Também vale questionar como a equipe trata temas que ainda dependem de regulamentação complementar. A resposta ideal diferencia claramente aquilo que já possui base legal consolidada do que ainda está sujeito a definições futuras. Essa postura demonstra maturidade técnica e evita a falsa sensação de segurança em um cenário que continua em evolução.

Por fim, procure entender como será o acompanhamento após a conclusão do diagnóstico. A Reforma Tributária não é um evento isolado, mas um processo de transformação que se estenderá por vários anos. Empresas que precisarão revisar processos, adaptar sistemas, reavaliar estratégias de precificação ou fortalecer sua governança tributária tendem a obter melhores resultados quando contam com uma visão contínua sobre os impactos e desdobramentos das mudanças regulatórias.

Quando a contratação é conduzida com essa perspectiva estratégica, as decisões deixam de ser reativas e passam a ser orientadas por planejamento, previsibilidade e gestão de riscos.

Perguntas Frequentes

Como escolher uma consultoria para Reforma Tributária em empresa de médio ou grande porte?

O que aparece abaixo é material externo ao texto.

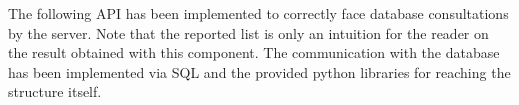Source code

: \medskip
The following API has been implemented to correctly face database consultations by the server. Note that the reported list is only an intuition for the reader on the result obtained with this component. The communication with the database has been implemented via SQL and the provided python libraries for reaching the structure itself.

\vspace{0.5cm}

Procure uma consultoria que faça um diagnóstico aplicado ao seu negócio, e não apenas uma leitura genérica da legislação. O parceiro precisa conectar os impactos tributários da reforma aos reflexos sobre processos, fluxo de caixa, formação de preços, sistemas e governança fiscal. Também é importante verificar se a equipe trabalha com premissas claras, entregáveis objetivos e participação das áreas certas. Se a proposta não mostrar método, o risco de um projeto superficial aumenta.

O que uma consultoria de Reforma Tributária deve analisar no meu negócio?

O ideal é que a análise cubra impactos tributários, financeiros, operacionais e tecnológicos. Isso inclui estrutura de compras e vendas, potenciais efeitos sobre créditos, precificação, processos, cadastros fiscais, sistemas utilizados pela empresa e rotinas de compliance. Em muitos casos, também é importante avaliar oportunidades relacionadas à revisão fiscal, recuperação tributária e fortalecimento da governança. Sem essa visão integrada, a empresa pode enxergar apenas parte do cenário.

Como saber se a consultoria entende de IBS, CBS e split payment?

Uma forma prática é observar se a equipe explica os conceitos com base normativa e consegue traduzir seus efeitos para a realidade da empresa. A consultoria deve demonstrar como esses mecanismos podem impactar caixa, créditos, faturamento, processos e controles internos. Se a conversa ficar restrita a conceitos jurídicos, provavelmente falta conexão com o ambiente empresarial. Também é positivo quando a empresa cita fontes oficiais e diferencia o que já está consolidado do que ainda depende de regulamentação.

A Reforma Tributária pode exigir adaptação do ERP e dos processos fiscais?

Sim. Em muitos casos, a adaptação de sistemas, cadastros e processos fiscais fará parte da preparação para a Reforma Tributária. As mudanças podem afetar regras de apuração, controles internos, integrações e rotinas operacionais. O papel da consultoria é identificar esses impactos e orientar a empresa sobre as adequações necessárias para que a transição ocorra de forma segura e eficiente.

Quando vale contratar apoio consultivo antes da regulamentação completa?

Vale contratar quando a empresa já precisa tomar decisões sobre orçamento, projetos de tecnologia, contratos, precificação, entre outras rotinas que têm interferência direta da área fiscal. Esperar a regulamentação completa pode reduzir o tempo disponível para adaptação. A Reforma Tributária já exige avaliação de cenários, mapeamento de riscos e definição de prioridades. Na maioria dos casos, preparar-se antecipadamente aumenta a capacidade de resposta da organização.

A consultoria pode ajudar também em revisão fiscal preventiva e recuperação tributária?

Sim, desde que esses serviços façam parte do escopo contratado e sejam suportados por análise técnica adequada. Em muitas empresas, a revisão fiscal preventiva e a revisão de créditos tributários complementam o processo de preparação para a Reforma Tributária. Essa abordagem pode ajudar a identificar inconsistências, oportunidades de melhoria e riscos que merecem atenção, fortalecendo a governança tributária e a eficiência da gestão fiscal.